Needed from the data below: every line from the one with "2024-01-23T10:16:43Z" up to and including the one with "An issue discovered", repeated exactly and with nothing else.

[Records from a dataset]
*** Begin section ***
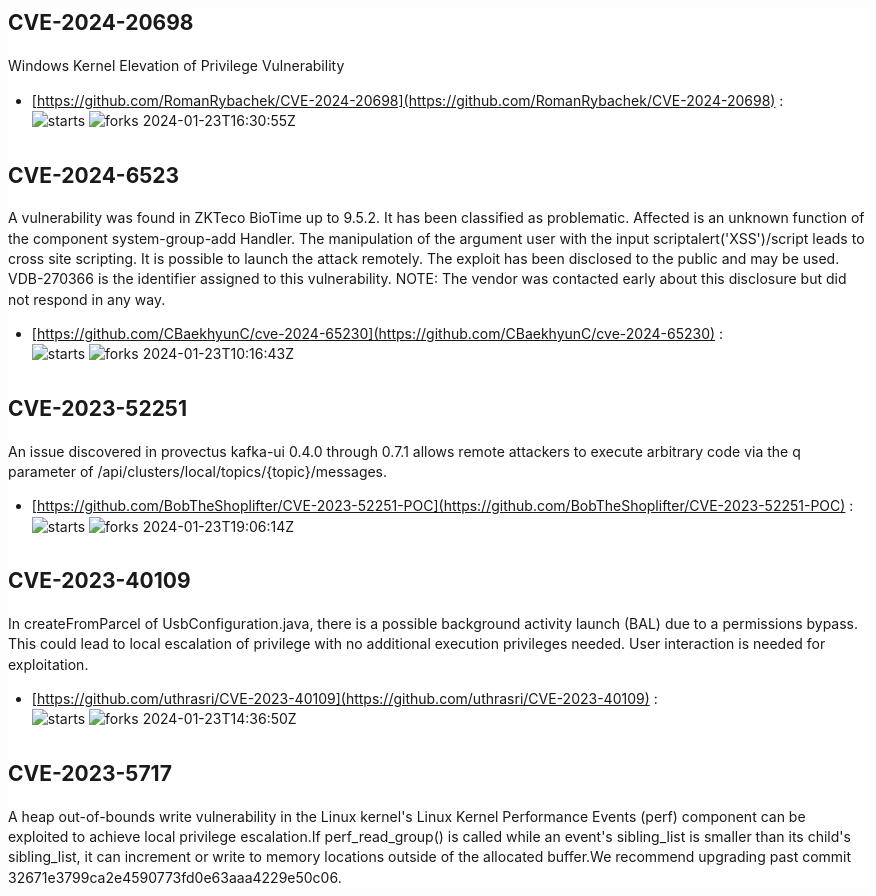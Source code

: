 ## CVE-2024-20698
 Windows Kernel Elevation of Privilege Vulnerability

- [https://github.com/RomanRybachek/CVE-2024-20698](https://github.com/RomanRybachek/CVE-2024-20698) :  
![starts](https://img.shields.io/github/stars/RomanRybachek/CVE-2024-20698.svg) 
![forks](https://img.shields.io/github/forks/RomanRybachek/CVE-2024-20698.svg) 
2024-01-23T16:30:55Z

## CVE-2024-6523
 A vulnerability was found in ZKTeco BioTime up to 9.5.2. It has been classified as problematic. Affected is an unknown function of the component system-group-add Handler. The manipulation of the argument user with the input scriptalert('XSS')/script leads to cross site scripting. It is possible to launch the attack remotely. The exploit has been disclosed to the public and may be used. VDB-270366 is the identifier assigned to this vulnerability. NOTE: The vendor was contacted early about this disclosure but did not respond in any way.

- [https://github.com/CBaekhyunC/cve-2024-65230](https://github.com/CBaekhyunC/cve-2024-65230) :  
![starts](https://img.shields.io/github/stars/CBaekhyunC/cve-2024-65230.svg) 
![forks](https://img.shields.io/github/forks/CBaekhyunC/cve-2024-65230.svg) 
2024-01-23T10:16:43Z

## CVE-2023-52251
 An issue discovered in provectus kafka-ui 0.4.0 through 0.7.1 allows remote attackers to execute arbitrary code via the q parameter of /api/clusters/local/topics/{topic}/messages.

- [https://github.com/BobTheShoplifter/CVE-2023-52251-POC](https://github.com/BobTheShoplifter/CVE-2023-52251-POC) :  
![starts](https://img.shields.io/github/stars/BobTheShoplifter/CVE-2023-52251-POC.svg) 
![forks](https://img.shields.io/github/forks/BobTheShoplifter/CVE-2023-52251-POC.svg) 
2024-01-23T19:06:14Z

## CVE-2023-40109
 In createFromParcel of UsbConfiguration.java, there is a possible background activity launch (BAL) due to a permissions bypass. This could lead to local escalation of privilege with no additional execution privileges needed. User interaction is needed for exploitation.

- [https://github.com/uthrasri/CVE-2023-40109](https://github.com/uthrasri/CVE-2023-40109) :  
![starts](https://img.shields.io/github/stars/uthrasri/CVE-2023-40109.svg) 
![forks](https://img.shields.io/github/forks/uthrasri/CVE-2023-40109.svg) 
2024-01-23T14:36:50Z

## CVE-2023-5717
 A heap out-of-bounds write vulnerability in the Linux kernel's Linux Kernel Performance Events (perf) component can be exploited to achieve local privilege escalation.If perf_read_group() is called while an event's sibling_list is smaller than its child's sibling_list, it can increment or write to memory locations outside of the allocated buffer.We recommend upgrading past commit 32671e3799ca2e4590773fd0e63aaa4229e50c06.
*** End section ***
Problem solution:
2024-01-23T10:16:43Z

## CVE-2023-52251
 An issue discovered in provectus kafka-ui 0.4.0 through 0.7.1 allows remote attackers to execute arbitrary code via the q parameter of /api/clusters/local/topics/{topic}/messages.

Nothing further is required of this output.